▶ **Exercise goal**
Looking at the listing below, retype exactly the lines starting at the one containing "A common error, and" and ending at the one containing "New programmers also", both included, and nothing else.

**** The data

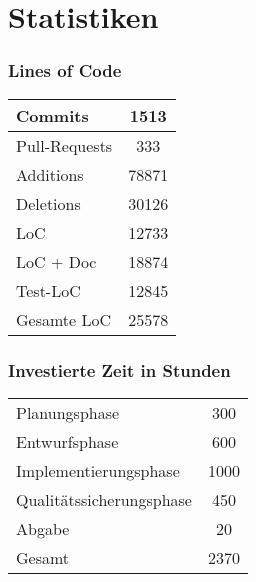 \section{Statistiken}

\begin{frame}\frametitle{Lines of Code}
    \centering
    \begin{tabular}{l|c}
        Commits & 1513 \\
        \hline
        Pull-Requests & 333 \\
        \hline
        Additions & 78871\\
        \hline
        Deletions & 30126 \\
        \hline
        LoC & 12733 \\
        \hline
        LoC + Doc & 18874 \\
        \hline
        Test-LoC & 12845 \\
        \hline
        \hline
        Gesamte LoC & 25578
    \end{tabular}
\end{frame}

\begin{frame}\frametitle{Investierte Zeit in Stunden}
    \centering
    \begin{tabular}{l|c}
        Planungsphase & 300 \\
        Entwurfsphase & 600 \\
        Implementierungsphase & 1000\\
        Qualitätssicherungsphase & 450 \\
        Abgabe & 20 \\
        \hline
        \hline
        Gesamt & 2370
    \end{tabular}
\end{frame}
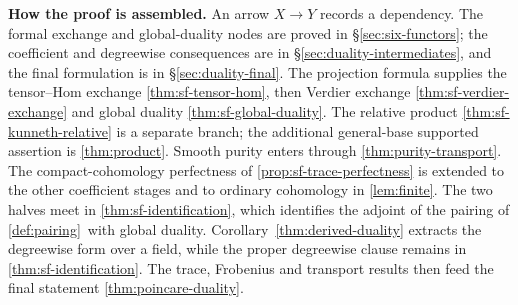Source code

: \documentclass[11pt]{article}
\theoremstyle{plain}
\theoremstyle{definition}
\newcommand{\Cref}[1]{\hyperref[#1]{\ref{#1}}\,\hyperref[#1]{\nameref*{#1}}}
\begin{document}
\begin{center}
{}
\end{center}
\vspace{-0.4em}
\begin{center}
\footnotesize
\textbf{How the proof is assembled.}  An arrow \(X\to Y\) records a
dependency.  The formal exchange and global-duality nodes are proved in
\S\ref{sec:six-functors}; the coefficient and degreewise consequences are
in \S\ref{sec:duality-intermediates}, and the final formulation is in
\S\ref{sec:duality-final}.
The projection formula supplies the tensor--Hom exchange
\ref{thm:sf-tensor-hom}, then Verdier exchange
\ref{thm:sf-verdier-exchange} and global duality
\ref{thm:sf-global-duality}.
The relative product \ref{thm:sf-kunneth-relative} is a separate branch;
the additional general-base supported assertion is \ref{thm:product}.
Smooth purity enters through \ref{thm:purity-transport}.
The compact-cohomology perfectness of \ref{prop:sf-trace-perfectness}
is extended to the other coefficient stages and to ordinary cohomology
in \ref{lem:finite}.
The two halves meet in \ref{thm:sf-identification}, which identifies the
adjoint of the pairing of \Cref{def:pairing} with global duality.
Corollary~\ref{thm:derived-duality} extracts the degreewise form over a
field, while the proper degreewise clause remains in
\ref{thm:sf-identification}.  The trace, Frobenius and transport results
then feed the final statement \ref{thm:poincare-duality}.
\end{center}
\end{document}
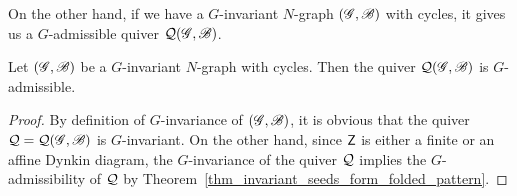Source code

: On the other hand, if we have a $G$-invariant $N$-graph $(\mathscr{G}, \mathscr{B})$ with cycles, it gives us a $G$-admissible quiver $\mathcal{Q}(\mathscr{G}, \mathscr{B})$.
\begin{lemma}\label{lemma:G-invariant Ngraphs imply G-admissible quivers}
Let $(\mathscr{G}, \mathscr{B})$ be a $G$-invariant $N$-graph with cycles.
Then the quiver $\mathcal{Q}(\mathscr{G}, \mathscr{B})$ is $G$-admissible.
\end{lemma}
\begin{proof}
By definition of $G$-invariance of $(\mathscr{G}, \mathscr{B})$, it is obvious that the quiver $\mathcal{Q}=\mathcal{Q}(\mathscr{G}, \mathscr{B})$ is $G$-invariant.
On the other hand, since $\mathsf{Z}$ is either a finite or an affine Dynkin diagram, the $G$-invariance of the quiver $\mathcal{Q}$ implies the $G$-admissibility of $\mathcal{Q}$  by Theorem~\ref{thm_invariant_seeds_form_folded_pattern}.
\end{proof}

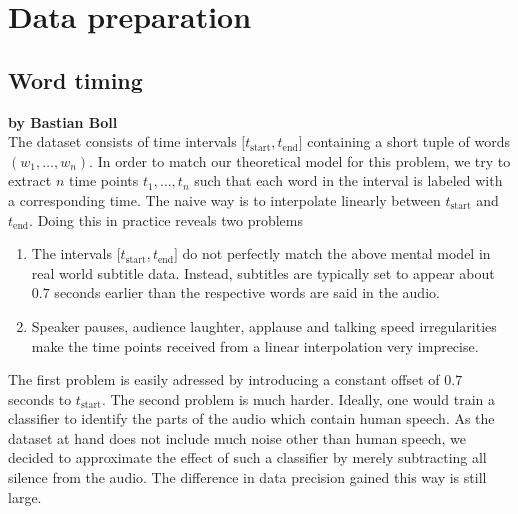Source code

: \chapter{Data preparation}

\section{Word timing}

\textbf{by Bastian Boll} \\

The dataset consists of time intervals \(\lbrack t_\text{start}, t_\text{end}\rbrack\) containing a short tuple of words \((w_1,\dotsc,w_n)\). In order to match our theoretical model for this problem, we try to extract $n$ time points \(t_1,\dotsc,t_n\) such that each word in the interval is labeled with a corresponding time. The naive way is to interpolate linearly between \(t_\text{start}\) and \(t_\text{end}\). Doing this in practice reveals two problems
\begin{enumerate}
	\item The intervals \(\lbrack t_\text{start}, t_\text{end}\rbrack\) do not perfectly match the above mental model in real world subtitle data. Instead, subtitles are typically set to appear about $0.7$ seconds earlier than the respective words are said in the audio.
	\item Speaker pauses, audience laughter, applause and talking speed irregularities make the time points received from a linear interpolation very imprecise.
\end{enumerate}
The first problem is easily adressed by introducing a constant offset of $0.7$ seconds to $t_\text{start}$. The second problem is much harder. Ideally, one would train a classifier to identify the parts of the audio which contain human speech. As the dataset at hand does not include much noise other than human speech, we decided to approximate the effect of such a classifier by merely subtracting all silence from the audio. The difference in data precision gained this way is still large.

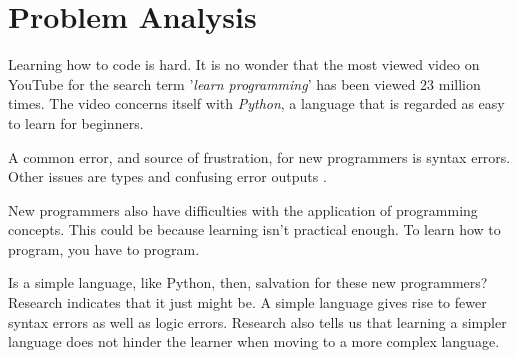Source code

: \chapter{Problem Analysis} \label{chap:analysis}
Learning how to code is hard. It is no wonder that the most viewed video on YouTube for the search term '\textit{learn programming}' has been viewed 23 million times\cite{LearnProgrammingYouTube}. The video concerns itself with \textit{Python}, a language that is regarded as easy to learn for beginners\cite{PythonBeginners}.

A common error, and source of frustration, for new programmers is syntax errors. Other issues are types and confusing error outputs \cite{bosseWhyProgrammingDifficult2017}.

New programmers also have difficulties with the application of programming concepts. This could be because learning isn't practical enough\cite{lahtinenStudyDifficultiesNovice2005}. To learn how to program, you have to program.

Is a simple language, like Python, then, salvation for these new programmers? Research indicates that it just might be. A simple language gives rise to fewer syntax errors as well as logic errors. Research also tells us that learning a simpler language does not hinder the learner when moving to a more complex language\cite{mannilaWhatSimpleLanguage2006}.

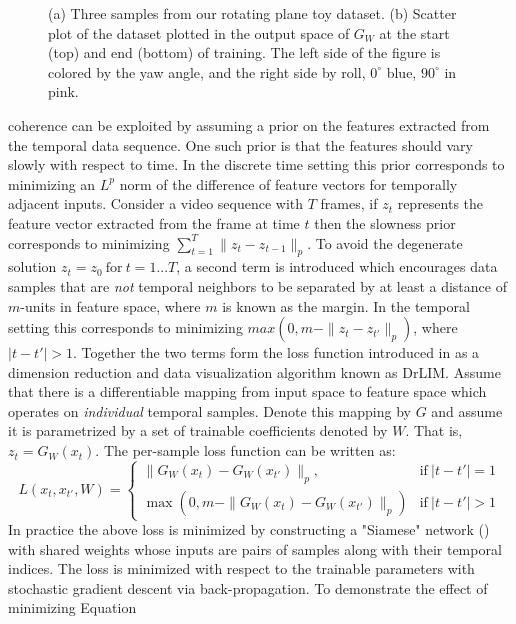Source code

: \begin{figure}
\caption{(a) Three samples from our rotating plane toy dataset. (b) Scatter plot of the dataset plotted in the output space of $G_W$ at the start (top) and end (bottom) of training. The left side of the figure is colored by the yaw angle, and the right side by roll, $0^{\circ}$  blue, $90^{\circ}$ in pink.}  
\end{figure} 

coherence can be exploited by assuming a prior on the features extracted from
the temporal data sequence. One such prior is that the features should vary
slowly with respect to time. In the discrete time setting this prior
corresponds to minimizing an $L^p$ norm of the difference of feature vectors
for temporally adjacent inputs.  Consider a video sequence with $T$ frames, if
$z_t$ represents the feature vector extracted from the frame at time $t$ then
the slowness prior corresponds to minimizing $\sum_{t=1}^{T} \| z_t - z_{t-1}
\|_p$. To avoid the degenerate solution $z_t = z_0 ~\mbox{for}~ t=1...T$, a
second term is introduced which encourages data samples that are \emph{not}
temporal neighbors to be separated by at least a distance of $m$-units in
feature space, where $m$ is known as the margin. In the temporal setting this
corresponds to minimizing $max(0,m-\|z_t - z_{t'}\|_p)$, where $|t-t'| > 1$.
Together the two terms form the loss function introduced in \cite{DrLIM} as a
dimension reduction and data visualization algorithm known as DrLIM.  Assume
that there is a differentiable mapping from input space to feature space which
operates on \emph{individual} temporal samples. Denote this mapping by $G$ and
assume it is parametrized by a set of trainable coefficients denoted by $W$.
That is, $z_t = G_W(x_t)$. The per-sample loss function can be written as:
\begin{equation} \label{eqn:drlimcrit} L(x_t,x_{t'},W)=\left\{
\begin{array}{ll} \|G_W(x_t) - G_W(x_{t'})\|_p, &\text{if}~|t-t'| = 1  \\
\max(0,m-\|G_W(x_t) - G_W(x_{t'})\|_p) &\text{if}~|t-t'| > 1 \end{array}
\right.  \end{equation} In practice the above loss is minimized by constructing
a "Siamese" network (\cite{siamese}) with shared weights whose inputs are pairs
of samples along with their temporal indices. The loss is minimized with
respect to the trainable parameters with stochastic gradient descent via
back-propagation. To demonstrate the effect of minimizing Equation
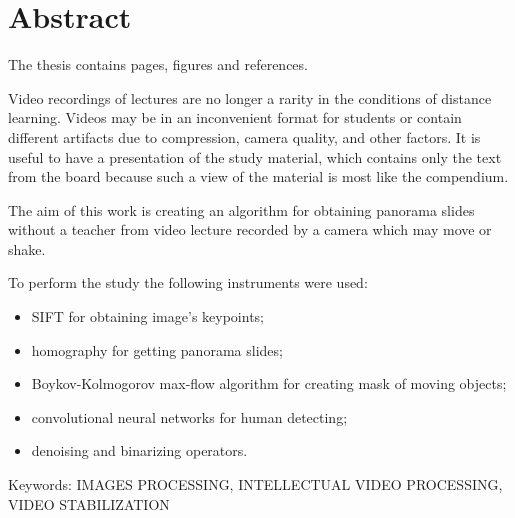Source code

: \chapter*{Abstract}

The thesis contains
\pageref{LastPage}
pages,
figures
and
 references.

Video recordings of lectures are no longer a rarity in
the conditions of distance learning.
Videos may be in an inconvenient format for
students or contain different artifacts due
to compression, camera quality, and other factors.
It is useful to have a presentation of the study material,
which contains only the text from the board
because such a view of the material is most
like the compendium.

The aim of this work
is creating an algorithm for obtaining panorama
slides without a teacher from video lecture
recorded by a camera which may move or shake.

To perform the study the following instruments were used:
\begin{itemize}
  \item
        SIFT for obtaining image's keypoints;
  \item
        homography for getting panorama slides;
  \item
        Boykov-Kolmogorov max-flow algorithm for creating mask of
        moving objects;
  \item
        convolutional neural networks for human detecting;
  \item
        denoising and binarizing operators.
\end{itemize}

Keywords:
\MakeUppercase{images processing, intellectual video
  processing, video stabilization}
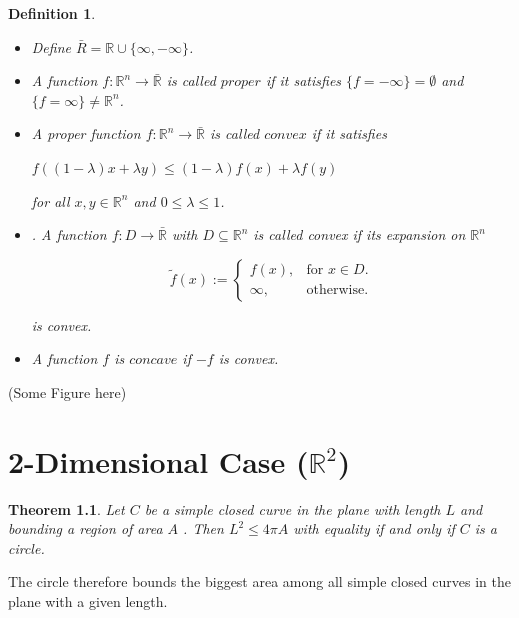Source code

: \documentclass[a4paper]{book}
\newtheorem{theorem}{Theorem}%
\newtheorem{definition}{Definition}%
\begin{document}
\begin{definition}
	\begin{itemize}
		\item Define $\bar{R}=\mathbb{R}\cup\{ \infty,-\infty\}$.
		\item A function $f:\mathbb{R}^n\to\bar{\mathbb{R}}$ is called $proper$ if it satisfies $\{f=-\infty\}=\emptyset$ and $\{f=\infty\}\neq\mathbb{R}^n$.
		\item A proper function $f:\mathbb{R}^n\to\bar{\mathbb{R}}$ is called $convex$ if it satisfies 
		\begin{center}
			$f((1-\lambda)x+\lambda y)\leq(1-\lambda)f(x)+\lambda f(y)$
		\end{center}
		for all $x, y\in\mathbb{R}^n$ and $0\leq\lambda\leq1$.
		\item . A function $f:D\to\bar{\mathbb{R}}$ with $D\subseteq\mathbb{R}^n$ is called convex if its expansion on $\mathbb{R}^n$
		\begin{center}
			\begin{equation}
				  \tilde{f}(x):=\begin{cases}
				    	f(x), & \text{for $x\in D$}.\\
				   	 \infty, & \text{otherwise}.
				  \end{cases}
			\end{equation}
		\end{center}
		is convex.
		\item A function $f$ is $concave$ if $-f$ is convex.
	\end{itemize}
\end{definition}
(Some Figure here)

\chapter{2-Dimensional Case ($\mathbb{R}^2$)}
\begin{theorem}
    Let $C$ be a simple closed curve in the plane with length $L$ and bounding a region of area $A$ . 
    Then $L^2 \leq 4\pi A$ with equality if and only if $C$ is a circle.
\end{theorem}
The circle therefore bounds the biggest area among all simple closed curves in the plane with a given length.
\end{document}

********

▶ **Exercise output**
A common error, and source of frustration, for new programmers is syntax errors. Other issues are types and confusing error outputs \cite{bosseWhyProgrammingDifficult2017}.

New programmers also have difficulties with the application of programming concepts. This could be because learning isn't practical enough\cite{lahtinenStudyDifficultiesNovice2005}. To learn how to program, you have to program.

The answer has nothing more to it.